Dr Phil Sutton of NIWA explains how Argo scientific floats are deployed and how they work in the water. He describes their cycle of floating at depth, collecting measurements as they rise to the surface and transmitting data to satellites before sinking again. The deployment of floats from the NIWA research ship Kaharoa is also explained.
DR PHIL SUTTON
Floats measure temperature and salinity through the water column, so despite the fact they are called floats they actually sink. The first thing that happens is you put the float in the water. It then sinks down to 1,000 metres, it floats around for 9 days, it then sinks down to about 2 kilometres of depth before it comes up to the surface, and on its way up, it measures temperature and salinity through the water column. Once it's on the surface, it transmits that data off to satellite and then repeats the process, sinks back down to a 1,000 metres, spends another 9 days drifting around.
So basically, what you get is temperature and salinity through the top 2 kilometres of the ocean. You get it every 10 days from each float, and the floats have a lifetime of about 5 years.
The measurements of temperature, and salinity, and pressure are made using electronic sensors. In fact, it measures conductivity, not salinity, and then uses the conductivity of the water to calculate the salinity. And pressure, of course, basically gives you depth, because the amount of water above you determines the pressure, and that tells you how deep you are. So those are all measured electronically, stored on board, and then once the float is on the surface, it transmits that data off to satellite through an antennae that is on the top of the float.
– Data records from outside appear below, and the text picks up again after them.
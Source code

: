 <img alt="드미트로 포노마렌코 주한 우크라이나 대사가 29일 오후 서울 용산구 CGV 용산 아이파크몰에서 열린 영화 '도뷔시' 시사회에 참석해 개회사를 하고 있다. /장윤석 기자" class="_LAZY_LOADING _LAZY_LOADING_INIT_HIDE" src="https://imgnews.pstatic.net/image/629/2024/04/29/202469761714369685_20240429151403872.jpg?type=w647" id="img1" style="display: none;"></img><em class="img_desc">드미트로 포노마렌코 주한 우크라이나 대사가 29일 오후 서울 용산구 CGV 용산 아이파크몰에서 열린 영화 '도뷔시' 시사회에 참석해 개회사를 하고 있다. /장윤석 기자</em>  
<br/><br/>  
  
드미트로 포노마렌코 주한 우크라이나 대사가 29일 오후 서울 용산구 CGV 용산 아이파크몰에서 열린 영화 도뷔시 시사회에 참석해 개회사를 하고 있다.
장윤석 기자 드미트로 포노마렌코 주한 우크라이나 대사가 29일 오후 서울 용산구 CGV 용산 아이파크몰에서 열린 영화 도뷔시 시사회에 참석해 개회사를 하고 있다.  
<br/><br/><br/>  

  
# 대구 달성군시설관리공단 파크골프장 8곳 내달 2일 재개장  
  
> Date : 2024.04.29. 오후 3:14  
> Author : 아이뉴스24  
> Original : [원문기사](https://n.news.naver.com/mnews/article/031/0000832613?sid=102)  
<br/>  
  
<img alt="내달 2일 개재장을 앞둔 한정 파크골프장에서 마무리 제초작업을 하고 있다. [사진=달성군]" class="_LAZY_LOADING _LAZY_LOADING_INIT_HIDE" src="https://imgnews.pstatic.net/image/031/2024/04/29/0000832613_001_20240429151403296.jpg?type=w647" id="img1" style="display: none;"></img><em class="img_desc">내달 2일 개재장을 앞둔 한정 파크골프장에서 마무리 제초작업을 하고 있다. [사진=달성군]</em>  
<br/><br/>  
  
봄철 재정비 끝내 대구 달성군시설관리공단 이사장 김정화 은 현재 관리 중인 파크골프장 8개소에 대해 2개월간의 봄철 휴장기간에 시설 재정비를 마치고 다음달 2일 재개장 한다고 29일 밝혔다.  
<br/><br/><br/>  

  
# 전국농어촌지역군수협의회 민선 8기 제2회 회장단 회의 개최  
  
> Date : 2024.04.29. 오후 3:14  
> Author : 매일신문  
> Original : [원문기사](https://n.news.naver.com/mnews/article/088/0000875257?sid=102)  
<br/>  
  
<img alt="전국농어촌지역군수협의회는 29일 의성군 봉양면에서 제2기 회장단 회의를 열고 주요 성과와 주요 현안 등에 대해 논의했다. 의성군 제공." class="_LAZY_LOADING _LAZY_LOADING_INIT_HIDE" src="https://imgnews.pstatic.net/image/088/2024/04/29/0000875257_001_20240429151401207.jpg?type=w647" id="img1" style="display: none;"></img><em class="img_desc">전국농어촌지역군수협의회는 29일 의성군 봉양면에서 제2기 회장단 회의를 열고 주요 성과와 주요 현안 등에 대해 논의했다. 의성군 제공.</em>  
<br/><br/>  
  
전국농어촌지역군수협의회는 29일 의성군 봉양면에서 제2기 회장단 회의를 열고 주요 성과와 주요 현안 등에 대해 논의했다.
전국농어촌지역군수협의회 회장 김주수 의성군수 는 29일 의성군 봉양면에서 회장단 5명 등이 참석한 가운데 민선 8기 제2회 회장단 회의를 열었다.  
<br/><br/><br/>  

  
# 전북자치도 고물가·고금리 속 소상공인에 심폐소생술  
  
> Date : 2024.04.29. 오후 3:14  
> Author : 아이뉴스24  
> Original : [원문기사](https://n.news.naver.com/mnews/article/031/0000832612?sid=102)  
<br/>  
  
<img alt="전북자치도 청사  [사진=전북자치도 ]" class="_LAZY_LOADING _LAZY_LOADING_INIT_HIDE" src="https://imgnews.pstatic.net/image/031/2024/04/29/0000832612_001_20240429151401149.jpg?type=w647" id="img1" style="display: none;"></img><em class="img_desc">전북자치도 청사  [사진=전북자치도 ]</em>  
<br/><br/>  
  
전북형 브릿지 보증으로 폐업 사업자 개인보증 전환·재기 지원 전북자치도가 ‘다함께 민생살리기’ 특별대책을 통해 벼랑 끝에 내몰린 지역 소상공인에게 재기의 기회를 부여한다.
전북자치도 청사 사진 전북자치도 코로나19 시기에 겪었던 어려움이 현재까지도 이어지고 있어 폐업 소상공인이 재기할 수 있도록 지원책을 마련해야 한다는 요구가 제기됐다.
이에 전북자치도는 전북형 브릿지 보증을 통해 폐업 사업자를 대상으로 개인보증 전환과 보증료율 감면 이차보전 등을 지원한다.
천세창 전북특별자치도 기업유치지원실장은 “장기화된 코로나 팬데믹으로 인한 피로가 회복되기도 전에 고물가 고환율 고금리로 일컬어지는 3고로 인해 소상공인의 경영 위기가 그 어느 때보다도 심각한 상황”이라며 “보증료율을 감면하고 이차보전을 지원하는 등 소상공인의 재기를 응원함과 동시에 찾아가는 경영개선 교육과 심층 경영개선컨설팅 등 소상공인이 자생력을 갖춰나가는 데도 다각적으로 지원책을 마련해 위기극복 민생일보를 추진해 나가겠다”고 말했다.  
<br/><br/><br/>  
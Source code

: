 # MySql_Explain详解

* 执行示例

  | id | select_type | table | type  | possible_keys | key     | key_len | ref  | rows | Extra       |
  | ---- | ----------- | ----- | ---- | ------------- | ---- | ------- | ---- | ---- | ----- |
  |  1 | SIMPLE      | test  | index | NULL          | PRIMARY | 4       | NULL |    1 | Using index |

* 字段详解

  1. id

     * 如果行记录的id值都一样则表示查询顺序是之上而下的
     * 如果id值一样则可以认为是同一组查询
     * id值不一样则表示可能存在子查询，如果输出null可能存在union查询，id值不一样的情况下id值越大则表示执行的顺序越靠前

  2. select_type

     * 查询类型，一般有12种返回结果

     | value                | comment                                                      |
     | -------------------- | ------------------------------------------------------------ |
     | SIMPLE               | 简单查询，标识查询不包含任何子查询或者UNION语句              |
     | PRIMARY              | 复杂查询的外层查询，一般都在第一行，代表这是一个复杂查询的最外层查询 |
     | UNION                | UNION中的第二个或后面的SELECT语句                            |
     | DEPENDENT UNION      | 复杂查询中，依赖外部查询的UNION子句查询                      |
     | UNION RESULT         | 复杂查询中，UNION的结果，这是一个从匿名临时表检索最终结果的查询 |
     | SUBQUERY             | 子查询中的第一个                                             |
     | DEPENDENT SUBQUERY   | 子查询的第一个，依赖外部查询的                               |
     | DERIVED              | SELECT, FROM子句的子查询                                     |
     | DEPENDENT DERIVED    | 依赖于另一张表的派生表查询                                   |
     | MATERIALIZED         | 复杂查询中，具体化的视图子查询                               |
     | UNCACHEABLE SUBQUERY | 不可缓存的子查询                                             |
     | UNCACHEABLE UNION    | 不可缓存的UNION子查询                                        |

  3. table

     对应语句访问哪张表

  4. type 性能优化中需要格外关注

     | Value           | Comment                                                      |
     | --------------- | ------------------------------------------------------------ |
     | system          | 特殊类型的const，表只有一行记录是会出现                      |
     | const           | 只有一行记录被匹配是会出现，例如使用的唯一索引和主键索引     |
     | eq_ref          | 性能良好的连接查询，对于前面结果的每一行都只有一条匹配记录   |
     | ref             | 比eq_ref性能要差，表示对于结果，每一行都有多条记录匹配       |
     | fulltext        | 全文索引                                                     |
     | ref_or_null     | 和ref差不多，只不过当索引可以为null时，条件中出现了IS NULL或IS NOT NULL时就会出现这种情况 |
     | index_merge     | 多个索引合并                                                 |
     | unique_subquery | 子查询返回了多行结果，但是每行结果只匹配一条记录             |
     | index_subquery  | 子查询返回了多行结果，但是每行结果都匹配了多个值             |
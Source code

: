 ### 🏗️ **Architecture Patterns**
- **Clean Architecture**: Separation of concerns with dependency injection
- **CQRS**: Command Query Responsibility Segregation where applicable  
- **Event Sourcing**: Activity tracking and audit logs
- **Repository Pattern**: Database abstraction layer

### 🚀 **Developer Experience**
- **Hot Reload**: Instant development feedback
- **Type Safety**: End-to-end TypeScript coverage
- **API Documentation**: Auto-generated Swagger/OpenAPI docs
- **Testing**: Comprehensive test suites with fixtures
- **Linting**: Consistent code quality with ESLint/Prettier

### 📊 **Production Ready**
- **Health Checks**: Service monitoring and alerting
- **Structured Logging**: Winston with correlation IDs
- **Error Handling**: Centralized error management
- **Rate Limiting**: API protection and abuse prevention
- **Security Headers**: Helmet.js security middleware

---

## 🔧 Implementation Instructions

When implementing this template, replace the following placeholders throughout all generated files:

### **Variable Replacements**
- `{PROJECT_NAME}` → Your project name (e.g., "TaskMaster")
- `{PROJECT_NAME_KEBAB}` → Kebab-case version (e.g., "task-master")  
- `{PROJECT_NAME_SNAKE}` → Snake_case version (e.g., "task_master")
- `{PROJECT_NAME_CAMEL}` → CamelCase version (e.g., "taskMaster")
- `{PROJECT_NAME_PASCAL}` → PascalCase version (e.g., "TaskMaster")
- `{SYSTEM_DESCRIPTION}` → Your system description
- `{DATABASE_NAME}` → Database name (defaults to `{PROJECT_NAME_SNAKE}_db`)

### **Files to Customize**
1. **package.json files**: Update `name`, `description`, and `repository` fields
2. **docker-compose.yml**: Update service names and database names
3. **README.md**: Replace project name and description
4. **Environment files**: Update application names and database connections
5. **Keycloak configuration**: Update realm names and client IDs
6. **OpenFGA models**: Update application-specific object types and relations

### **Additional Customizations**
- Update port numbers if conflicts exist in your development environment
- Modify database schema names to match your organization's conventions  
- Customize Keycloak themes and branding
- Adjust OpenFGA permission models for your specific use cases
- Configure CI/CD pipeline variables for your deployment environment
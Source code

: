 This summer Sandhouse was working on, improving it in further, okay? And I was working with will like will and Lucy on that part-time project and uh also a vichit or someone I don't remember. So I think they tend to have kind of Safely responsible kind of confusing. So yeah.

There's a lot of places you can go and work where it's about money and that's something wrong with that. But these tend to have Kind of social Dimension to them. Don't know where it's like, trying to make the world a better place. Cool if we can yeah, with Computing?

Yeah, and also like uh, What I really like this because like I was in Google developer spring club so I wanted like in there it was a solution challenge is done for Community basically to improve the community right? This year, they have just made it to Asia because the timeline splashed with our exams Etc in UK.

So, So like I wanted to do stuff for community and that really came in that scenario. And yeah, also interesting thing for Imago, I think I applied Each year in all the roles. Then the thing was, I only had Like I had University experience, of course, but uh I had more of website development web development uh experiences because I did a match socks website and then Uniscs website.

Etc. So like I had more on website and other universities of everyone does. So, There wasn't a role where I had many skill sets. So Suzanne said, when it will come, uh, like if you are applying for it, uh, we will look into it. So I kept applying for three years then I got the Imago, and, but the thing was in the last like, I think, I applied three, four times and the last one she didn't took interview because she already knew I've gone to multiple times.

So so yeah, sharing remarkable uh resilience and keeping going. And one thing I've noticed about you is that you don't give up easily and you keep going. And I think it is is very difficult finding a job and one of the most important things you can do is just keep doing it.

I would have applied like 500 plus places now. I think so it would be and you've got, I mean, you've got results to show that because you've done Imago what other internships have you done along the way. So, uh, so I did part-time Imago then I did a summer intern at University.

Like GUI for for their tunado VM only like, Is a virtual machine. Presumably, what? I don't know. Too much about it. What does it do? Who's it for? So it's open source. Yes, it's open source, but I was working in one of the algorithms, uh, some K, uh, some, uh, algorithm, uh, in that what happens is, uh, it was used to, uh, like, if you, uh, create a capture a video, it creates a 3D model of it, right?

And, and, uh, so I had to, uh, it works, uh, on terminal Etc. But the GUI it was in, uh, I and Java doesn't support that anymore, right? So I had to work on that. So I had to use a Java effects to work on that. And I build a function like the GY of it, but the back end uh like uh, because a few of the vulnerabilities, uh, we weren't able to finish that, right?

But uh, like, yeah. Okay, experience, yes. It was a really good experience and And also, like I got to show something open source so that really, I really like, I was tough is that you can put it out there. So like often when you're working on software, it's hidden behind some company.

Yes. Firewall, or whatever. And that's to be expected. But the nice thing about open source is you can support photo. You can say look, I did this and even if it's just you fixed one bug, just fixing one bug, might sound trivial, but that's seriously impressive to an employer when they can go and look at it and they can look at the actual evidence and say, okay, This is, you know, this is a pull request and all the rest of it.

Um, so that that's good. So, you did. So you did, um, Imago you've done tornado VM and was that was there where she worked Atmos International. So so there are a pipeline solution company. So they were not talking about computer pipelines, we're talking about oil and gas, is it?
There are 2 different sorts of, or manufacturers for Argo floats that we deploy off Kaharoa. There are yellow ones that are made by Webb Research for the University of Washington, and those are just deployed naked. So basically the float is picked up out of a wooden box, carried to the stern and then just lowered into the water, and because Kaharoa is so low to the water, you can almost just lean over and place the float right directly into the sea rather than dropping it.
The other ones are manufactured by Scripps Institution of Oceanography and those are deployed in cardboard boxes, and basically the boxes are held together with a tape that dissolves in the water, and the boxes, after a few minutes in the water flop open, and the float just gently floats out of that. And the idea of those is that the sensors are protected through the process of getting the float into the water.